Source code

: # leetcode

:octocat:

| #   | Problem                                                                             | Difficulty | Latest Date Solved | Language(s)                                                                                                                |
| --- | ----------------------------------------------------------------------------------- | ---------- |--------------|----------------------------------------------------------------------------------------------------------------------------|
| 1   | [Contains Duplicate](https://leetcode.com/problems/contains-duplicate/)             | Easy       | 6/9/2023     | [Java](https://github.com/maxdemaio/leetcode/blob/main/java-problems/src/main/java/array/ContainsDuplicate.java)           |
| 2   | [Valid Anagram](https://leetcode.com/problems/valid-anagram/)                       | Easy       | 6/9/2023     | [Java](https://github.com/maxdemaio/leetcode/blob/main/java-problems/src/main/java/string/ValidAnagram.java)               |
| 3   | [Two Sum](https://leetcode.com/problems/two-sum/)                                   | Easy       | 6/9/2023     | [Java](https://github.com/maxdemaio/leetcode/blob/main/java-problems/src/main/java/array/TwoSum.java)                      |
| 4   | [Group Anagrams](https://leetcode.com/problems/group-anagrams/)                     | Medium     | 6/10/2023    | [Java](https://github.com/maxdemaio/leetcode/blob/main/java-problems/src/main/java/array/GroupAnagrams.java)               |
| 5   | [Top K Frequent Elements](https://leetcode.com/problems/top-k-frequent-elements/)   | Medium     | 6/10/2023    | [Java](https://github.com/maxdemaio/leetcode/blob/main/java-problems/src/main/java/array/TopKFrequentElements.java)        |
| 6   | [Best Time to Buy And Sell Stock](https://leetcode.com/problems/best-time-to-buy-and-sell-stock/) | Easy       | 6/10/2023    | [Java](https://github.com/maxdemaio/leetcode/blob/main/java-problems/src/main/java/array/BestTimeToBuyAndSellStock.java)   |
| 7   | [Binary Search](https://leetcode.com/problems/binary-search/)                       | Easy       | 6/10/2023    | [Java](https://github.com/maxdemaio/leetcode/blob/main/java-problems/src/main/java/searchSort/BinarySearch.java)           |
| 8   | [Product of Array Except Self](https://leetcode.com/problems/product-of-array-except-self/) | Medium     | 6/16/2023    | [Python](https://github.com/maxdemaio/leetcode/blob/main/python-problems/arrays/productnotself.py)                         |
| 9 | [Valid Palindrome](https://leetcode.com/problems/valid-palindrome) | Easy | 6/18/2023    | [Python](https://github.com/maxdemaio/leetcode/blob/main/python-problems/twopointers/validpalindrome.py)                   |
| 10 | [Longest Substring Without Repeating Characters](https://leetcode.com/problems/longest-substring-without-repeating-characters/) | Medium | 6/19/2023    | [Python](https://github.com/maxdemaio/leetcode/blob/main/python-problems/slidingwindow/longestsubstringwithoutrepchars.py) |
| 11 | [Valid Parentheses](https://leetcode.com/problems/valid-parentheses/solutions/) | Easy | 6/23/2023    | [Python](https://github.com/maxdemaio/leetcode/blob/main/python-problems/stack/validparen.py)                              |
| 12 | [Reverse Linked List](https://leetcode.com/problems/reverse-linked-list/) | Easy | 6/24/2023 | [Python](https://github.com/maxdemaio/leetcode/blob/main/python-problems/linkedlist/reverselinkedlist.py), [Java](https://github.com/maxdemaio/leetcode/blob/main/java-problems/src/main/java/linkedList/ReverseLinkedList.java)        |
==
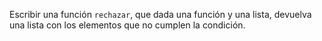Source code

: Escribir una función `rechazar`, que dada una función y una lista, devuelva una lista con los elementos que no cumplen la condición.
* * *
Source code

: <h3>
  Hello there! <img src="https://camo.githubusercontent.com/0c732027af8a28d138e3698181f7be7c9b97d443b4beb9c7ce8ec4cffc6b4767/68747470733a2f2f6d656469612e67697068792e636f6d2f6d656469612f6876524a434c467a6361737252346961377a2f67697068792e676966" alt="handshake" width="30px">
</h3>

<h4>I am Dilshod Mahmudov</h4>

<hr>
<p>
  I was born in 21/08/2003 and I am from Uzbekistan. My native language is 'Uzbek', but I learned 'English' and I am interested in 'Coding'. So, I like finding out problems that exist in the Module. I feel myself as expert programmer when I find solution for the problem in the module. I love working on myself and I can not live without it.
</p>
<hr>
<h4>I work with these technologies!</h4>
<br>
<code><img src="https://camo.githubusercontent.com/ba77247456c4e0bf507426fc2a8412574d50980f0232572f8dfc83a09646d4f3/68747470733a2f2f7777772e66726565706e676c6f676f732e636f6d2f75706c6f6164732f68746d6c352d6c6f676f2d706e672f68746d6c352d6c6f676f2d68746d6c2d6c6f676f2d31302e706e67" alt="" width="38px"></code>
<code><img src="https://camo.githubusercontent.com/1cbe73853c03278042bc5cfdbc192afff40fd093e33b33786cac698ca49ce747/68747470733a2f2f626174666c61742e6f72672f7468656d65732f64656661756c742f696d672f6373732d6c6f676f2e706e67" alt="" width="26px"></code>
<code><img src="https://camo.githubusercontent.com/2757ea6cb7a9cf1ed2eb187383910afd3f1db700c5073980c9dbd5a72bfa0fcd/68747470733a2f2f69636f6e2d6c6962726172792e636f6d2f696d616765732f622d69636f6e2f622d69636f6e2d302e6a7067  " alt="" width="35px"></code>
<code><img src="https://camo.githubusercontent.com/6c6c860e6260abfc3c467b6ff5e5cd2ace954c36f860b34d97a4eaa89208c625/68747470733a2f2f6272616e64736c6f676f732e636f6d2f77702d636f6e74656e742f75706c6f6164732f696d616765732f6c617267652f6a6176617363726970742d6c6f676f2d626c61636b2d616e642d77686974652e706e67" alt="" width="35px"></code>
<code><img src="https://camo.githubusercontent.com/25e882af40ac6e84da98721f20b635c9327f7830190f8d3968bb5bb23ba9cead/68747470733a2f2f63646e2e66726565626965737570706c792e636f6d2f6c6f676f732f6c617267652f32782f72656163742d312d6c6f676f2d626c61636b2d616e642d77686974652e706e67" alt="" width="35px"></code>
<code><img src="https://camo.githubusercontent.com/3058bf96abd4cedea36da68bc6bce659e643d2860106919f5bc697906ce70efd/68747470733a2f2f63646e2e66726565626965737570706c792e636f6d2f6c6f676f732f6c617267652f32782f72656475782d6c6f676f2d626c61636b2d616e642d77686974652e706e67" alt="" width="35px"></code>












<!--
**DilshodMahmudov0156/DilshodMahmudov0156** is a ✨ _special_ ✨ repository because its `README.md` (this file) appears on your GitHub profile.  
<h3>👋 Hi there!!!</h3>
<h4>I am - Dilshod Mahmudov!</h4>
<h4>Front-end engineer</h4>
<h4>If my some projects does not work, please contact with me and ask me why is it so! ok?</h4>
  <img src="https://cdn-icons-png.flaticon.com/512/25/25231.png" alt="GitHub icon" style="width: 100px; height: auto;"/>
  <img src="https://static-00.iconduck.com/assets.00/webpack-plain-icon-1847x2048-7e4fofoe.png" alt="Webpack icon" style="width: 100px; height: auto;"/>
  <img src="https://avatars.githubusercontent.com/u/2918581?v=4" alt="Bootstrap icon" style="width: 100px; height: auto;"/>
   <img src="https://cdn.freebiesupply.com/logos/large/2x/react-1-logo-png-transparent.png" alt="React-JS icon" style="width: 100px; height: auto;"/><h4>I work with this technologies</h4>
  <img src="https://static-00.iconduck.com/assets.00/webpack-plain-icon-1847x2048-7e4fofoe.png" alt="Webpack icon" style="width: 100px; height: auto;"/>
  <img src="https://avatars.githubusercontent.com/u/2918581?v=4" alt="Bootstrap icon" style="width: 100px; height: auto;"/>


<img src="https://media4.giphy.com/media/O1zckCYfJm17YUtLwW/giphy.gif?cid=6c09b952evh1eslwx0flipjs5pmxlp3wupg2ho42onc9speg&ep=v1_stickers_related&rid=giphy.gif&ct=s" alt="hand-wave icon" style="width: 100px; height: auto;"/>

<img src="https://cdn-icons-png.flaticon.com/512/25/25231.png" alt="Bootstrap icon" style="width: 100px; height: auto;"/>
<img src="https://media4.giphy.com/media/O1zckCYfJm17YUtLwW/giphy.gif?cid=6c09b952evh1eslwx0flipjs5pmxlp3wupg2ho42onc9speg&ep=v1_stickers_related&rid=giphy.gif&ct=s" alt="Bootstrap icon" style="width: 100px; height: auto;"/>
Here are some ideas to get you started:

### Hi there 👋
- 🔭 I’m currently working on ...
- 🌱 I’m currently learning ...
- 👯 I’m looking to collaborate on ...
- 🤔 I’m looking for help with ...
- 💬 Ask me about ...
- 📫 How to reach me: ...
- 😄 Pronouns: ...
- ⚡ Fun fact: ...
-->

→ **YOUR OBJECTIVE**
Return, from the data, each line where the string "flaticon" occurs.

→ **ANSWER TO THIS EXERCISE**
  <img src="https://cdn-icons-png.flaticon.com/512/25/25231.png" alt="GitHub icon" style="width: 100px; height: auto;"/>
<img src="https://cdn-icons-png.flaticon.com/512/25/25231.png" alt="Bootstrap icon" style="width: 100px; height: auto;"/>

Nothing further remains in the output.